However, the field of coral biotic sclerochronology is in general at an earlier stage of development (Scopus search 17 Oct 2019: 4,612 papers on “dendrochronology,” 156 papers on “coral banding” and 61 papers on “coral sclerochronology”). Bleaching studies have generally focused on colony-level histories. This is an important step in understanding individual responses (Carilli et al., 2010), but a key paper (D'olivo et al., 2013) made advances using multiple cores and grouped data. KH18 builds on these and moves toward the application of dendrochronological-type approaches to coral bleaching sclerochronology. This approach enables us to integrate within and between individual variability, which is evident when large numbers of corals are assessed. Natural variability means it would be unlikely that all cores from individual or multiple colonies would give the same results. HG19 authors neglect this in their commentary (although some HG19 authors have experience in dendrochronology), stating that multiple cores from within a colony “should provide the same bleaching histories.” This statement is thus at odds with the authors of HG19's own observations (e.g., Carilli et al., 2009; Cantin and Lough, 2014), who have shown that single coral colonies can exhibit partial mortality or variable bleaching responses and recoveries. Our results demonstrate that in some cases cores from the same colony exhibit the same temporal patterns, but in other instances they do not (KH18 Table SM1). To reconcile this variability and to advance coral sclerochronology, it is necessary to use multiple cores and consider bleaching distributions (rather than single cores), as we and D'olivo et al. (2013) have done.

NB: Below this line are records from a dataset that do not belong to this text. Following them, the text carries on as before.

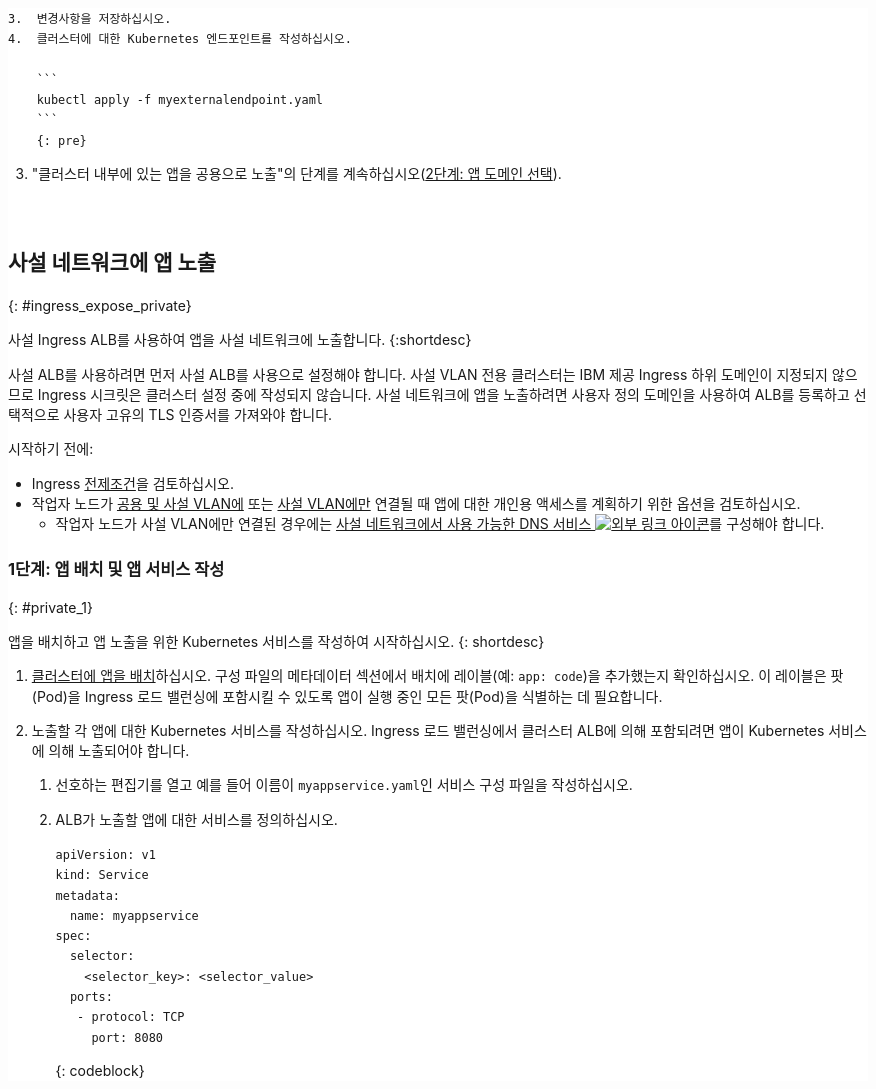     3.  변경사항을 저장하십시오.
    4.  클러스터에 대한 Kubernetes 엔드포인트를 작성하십시오.

        ```
        kubectl apply -f myexternalendpoint.yaml
        ```
        {: pre}

3. "클러스터 내부에 있는 앱을 공용으로 노출"의 단계를 계속하십시오([2단계: 앱 도메인 선택](#public_inside_2)).

<br />


## 사설 네트워크에 앱 노출
{: #ingress_expose_private}

사설 Ingress ALB를 사용하여 앱을 사설 네트워크에 노출합니다.
{:shortdesc}

사설 ALB를 사용하려면 먼저 사설 ALB를 사용으로 설정해야 합니다. 사설 VLAN 전용 클러스터는 IBM 제공 Ingress 하위 도메인이 지정되지 않으므로 Ingress 시크릿은 클러스터 설정 중에 작성되지 않습니다. 사설 네트워크에 앱을 노출하려면 사용자 정의 도메인을 사용하여 ALB를 등록하고 선택적으로 사용자 고유의 TLS 인증서를 가져와야 합니다.

시작하기 전에:
* Ingress [전제조건](#config_prereqs)을 검토하십시오.
* 작업자 노드가 [공용 및 사설 VLAN에](/docs/containers?topic=containers-cs_network_planning#private_both_vlans) 또는 [사설 VLAN에만](/docs/containers?topic=containers-cs_network_planning#plan_private_vlan) 연결될 때 앱에 대한 개인용 액세스를 계획하기 위한 옵션을 검토하십시오.
    * 작업자 노드가 사설 VLAN에만 연결된 경우에는 [사설 네트워크에서 사용 가능한 DNS 서비스 ![외부 링크 아이콘](../icons/launch-glyph.svg "외부 링크 아이콘")](https://kubernetes.io/docs/tasks/administer-cluster/dns-custom-nameservers/)를 구성해야 합니다.

### 1단계: 앱 배치 및 앱 서비스 작성
{: #private_1}

앱을 배치하고 앱 노출을 위한 Kubernetes 서비스를 작성하여 시작하십시오.
{: shortdesc}

1.  [클러스터에 앱을 배치](/docs/containers?topic=containers-app#app_cli)하십시오. 구성 파일의 메타데이터 섹션에서 배치에 레이블(예: `app: code`)을 추가했는지 확인하십시오. 이 레이블은 팟(Pod)을 Ingress 로드 밸런싱에 포함시킬 수 있도록 앱이 실행 중인 모든 팟(Pod)을 식별하는 데 필요합니다.

2.   노출할 각 앱에 대한 Kubernetes 서비스를 작성하십시오. Ingress 로드 밸런싱에서 클러스터 ALB에 의해 포함되려면 앱이 Kubernetes 서비스에 의해 노출되어야 합니다.
      1.  선호하는 편집기를 열고 예를 들어 이름이 `myappservice.yaml`인 서비스 구성 파일을 작성하십시오.
      2.  ALB가 노출할 앱에 대한 서비스를 정의하십시오.

          ```
          apiVersion: v1
          kind: Service
          metadata:
            name: myappservice
          spec:
            selector:
              <selector_key>: <selector_value>
            ports:
             - protocol: TCP
               port: 8080
          ```
          {: codeblock}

HG19's suggestion that our findings of bleaching occurring prior to the 1980s are misleading is unexpected, especially given HG19 authors have themselves reported evidence of reef-wide bleaching on the GBR at least as early as 1929 and 1876 in other locations (e.g., Oliver et al., 2009), and that 1877 has been confirmed as at least a high stress year (DeCarlo et al., 2019). Other studies acknowledged in KH18 (including Yu et al., 2006; Dishon et al., 2015) further demonstrate mass coral death events in the recent geologic record. Thus, the concept of bleaching, or bleaching leading to mortality, before the observational record is already well-established in the peer-reviewed literature.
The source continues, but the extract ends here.